-------- INPUT DATA --------

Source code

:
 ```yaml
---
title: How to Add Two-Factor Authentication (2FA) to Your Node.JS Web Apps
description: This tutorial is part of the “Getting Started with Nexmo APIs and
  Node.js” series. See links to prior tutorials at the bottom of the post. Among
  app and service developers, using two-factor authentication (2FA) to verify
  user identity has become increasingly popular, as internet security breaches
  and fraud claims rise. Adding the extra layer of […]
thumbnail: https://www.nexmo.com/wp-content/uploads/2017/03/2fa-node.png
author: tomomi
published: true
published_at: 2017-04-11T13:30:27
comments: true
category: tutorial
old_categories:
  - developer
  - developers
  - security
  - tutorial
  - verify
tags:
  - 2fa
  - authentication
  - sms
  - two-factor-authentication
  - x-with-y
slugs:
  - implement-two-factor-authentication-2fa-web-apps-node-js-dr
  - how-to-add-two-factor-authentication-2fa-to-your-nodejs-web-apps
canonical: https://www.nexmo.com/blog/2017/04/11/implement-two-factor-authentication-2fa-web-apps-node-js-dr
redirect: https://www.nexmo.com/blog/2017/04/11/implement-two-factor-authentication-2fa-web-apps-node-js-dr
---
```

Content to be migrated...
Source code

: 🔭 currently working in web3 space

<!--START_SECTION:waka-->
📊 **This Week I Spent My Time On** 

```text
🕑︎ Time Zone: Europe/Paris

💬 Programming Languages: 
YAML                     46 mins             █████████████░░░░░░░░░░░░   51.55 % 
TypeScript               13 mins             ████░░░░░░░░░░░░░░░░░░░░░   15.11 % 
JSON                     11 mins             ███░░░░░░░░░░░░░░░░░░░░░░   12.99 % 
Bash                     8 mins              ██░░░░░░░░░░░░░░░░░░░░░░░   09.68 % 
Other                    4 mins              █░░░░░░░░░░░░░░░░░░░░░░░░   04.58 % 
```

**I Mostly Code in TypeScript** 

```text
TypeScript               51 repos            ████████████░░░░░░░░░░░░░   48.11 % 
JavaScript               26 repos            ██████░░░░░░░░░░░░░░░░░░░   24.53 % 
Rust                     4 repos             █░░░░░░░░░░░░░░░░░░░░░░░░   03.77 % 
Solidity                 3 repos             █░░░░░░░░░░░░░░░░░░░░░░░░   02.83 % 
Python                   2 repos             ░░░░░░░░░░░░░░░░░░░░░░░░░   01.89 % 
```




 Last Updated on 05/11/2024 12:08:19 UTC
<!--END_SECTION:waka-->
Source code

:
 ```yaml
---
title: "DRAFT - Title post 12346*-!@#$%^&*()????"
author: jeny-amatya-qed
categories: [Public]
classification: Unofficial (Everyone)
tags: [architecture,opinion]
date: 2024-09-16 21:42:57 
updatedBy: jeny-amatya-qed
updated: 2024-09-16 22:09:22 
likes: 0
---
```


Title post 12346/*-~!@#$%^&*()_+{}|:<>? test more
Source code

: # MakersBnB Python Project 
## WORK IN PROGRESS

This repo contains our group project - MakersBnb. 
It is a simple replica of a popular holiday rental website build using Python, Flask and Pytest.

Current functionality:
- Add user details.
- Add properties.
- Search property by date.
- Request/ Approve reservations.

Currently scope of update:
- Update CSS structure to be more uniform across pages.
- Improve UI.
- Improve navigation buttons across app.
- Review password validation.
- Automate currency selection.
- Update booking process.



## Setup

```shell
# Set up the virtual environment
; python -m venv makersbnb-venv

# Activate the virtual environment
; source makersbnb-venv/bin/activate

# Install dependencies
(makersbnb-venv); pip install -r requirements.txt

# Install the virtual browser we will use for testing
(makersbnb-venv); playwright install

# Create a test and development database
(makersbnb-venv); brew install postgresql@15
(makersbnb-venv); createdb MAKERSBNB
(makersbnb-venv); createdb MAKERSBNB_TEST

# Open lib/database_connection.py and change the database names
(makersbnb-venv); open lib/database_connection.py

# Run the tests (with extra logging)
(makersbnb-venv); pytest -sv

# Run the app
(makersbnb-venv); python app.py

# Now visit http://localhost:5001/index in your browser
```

--------

• **EXERCISE REQUIREMENTS**: Say how many of the lines above include the word "author", giving the figure alone.

• **THE ANSWER**: 2